* _Records drawn from a dataset_:
──────────────────────────────

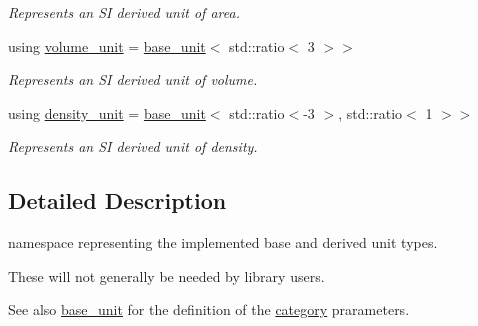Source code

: \begin{DoxyCompactItemize}
\begin{DoxyCompactList}\small\item\em Represents an S\+I derived unit of area. \end{DoxyCompactList}\item 
\hypertarget{namespaceunits_1_1category_a69c6c6f05a27aa247360cbcf1455f7f2}{}using \hyperlink{namespaceunits_1_1category_a69c6c6f05a27aa247360cbcf1455f7f2}{volume\+\_\+unit} = \hyperlink{structunits_1_1base__unit}{base\+\_\+unit}$<$ std\+::ratio$<$ 3 $>$$>$\label{namespaceunits_1_1category_a69c6c6f05a27aa247360cbcf1455f7f2}

\begin{DoxyCompactList}\small\item\em Represents an S\+I derived unit of volume. \end{DoxyCompactList}\item 
\hypertarget{namespaceunits_1_1category_aa338785548e6227b8cf75db73e25e276}{}using \hyperlink{namespaceunits_1_1category_aa338785548e6227b8cf75db73e25e276}{density\+\_\+unit} = \hyperlink{structunits_1_1base__unit}{base\+\_\+unit}$<$ std\+::ratio$<$-\/3 $>$, std\+::ratio$<$ 1 $>$$>$\label{namespaceunits_1_1category_aa338785548e6227b8cf75db73e25e276}

\begin{DoxyCompactList}\small\item\em Represents an S\+I derived unit of density. \end{DoxyCompactList}\end{DoxyCompactItemize}


\subsection{Detailed Description}
namespace representing the implemented base and derived unit types. 

These will not generally be needed by library users. \begin{DoxySeeAlso}{See also}
\hyperlink{structunits_1_1base__unit}{base\+\_\+unit} for the definition of the \hyperlink{namespaceunits_1_1category}{category} prarameters. 
\end{DoxySeeAlso}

──────────────────────────────

* _To do_: When you repeat the records, reproduce each line exactly and drop the images.

* _Task response_:
Source code

: \begin{DoxyCompactItemize}
\begin{DoxyCompactList}\small\item\em Represents an S\+I derived unit of area. \end{DoxyCompactList}\item 
\hypertarget{namespaceunits_1_1category_a69c6c6f05a27aa247360cbcf1455f7f2}{}using \hyperlink{namespaceunits_1_1category_a69c6c6f05a27aa247360cbcf1455f7f2}{volume\+\_\+unit} = \hyperlink{structunits_1_1base__unit}{base\+\_\+unit}$<$ std\+::ratio$<$ 3 $>$$>$\label{namespaceunits_1_1category_a69c6c6f05a27aa247360cbcf1455f7f2}

\begin{DoxyCompactList}\small\item\em Represents an S\+I derived unit of volume. \end{DoxyCompactList}\item 
\hypertarget{namespaceunits_1_1category_aa338785548e6227b8cf75db73e25e276}{}using \hyperlink{namespaceunits_1_1category_aa338785548e6227b8cf75db73e25e276}{density\+\_\+unit} = \hyperlink{structunits_1_1base__unit}{base\+\_\+unit}$<$ std\+::ratio$<$-\/3 $>$, std\+::ratio$<$ 1 $>$$>$\label{namespaceunits_1_1category_aa338785548e6227b8cf75db73e25e276}

\begin{DoxyCompactList}\small\item\em Represents an S\+I derived unit of density. \end{DoxyCompactList}\end{DoxyCompactItemize}


\subsection{Detailed Description}
namespace representing the implemented base and derived unit types. 

These will not generally be needed by library users. \begin{DoxySeeAlso}{See also}
\hyperlink{structunits_1_1base__unit}{base\+\_\+unit} for the definition of the \hyperlink{namespaceunits_1_1category}{category} prarameters. 
\end{DoxySeeAlso}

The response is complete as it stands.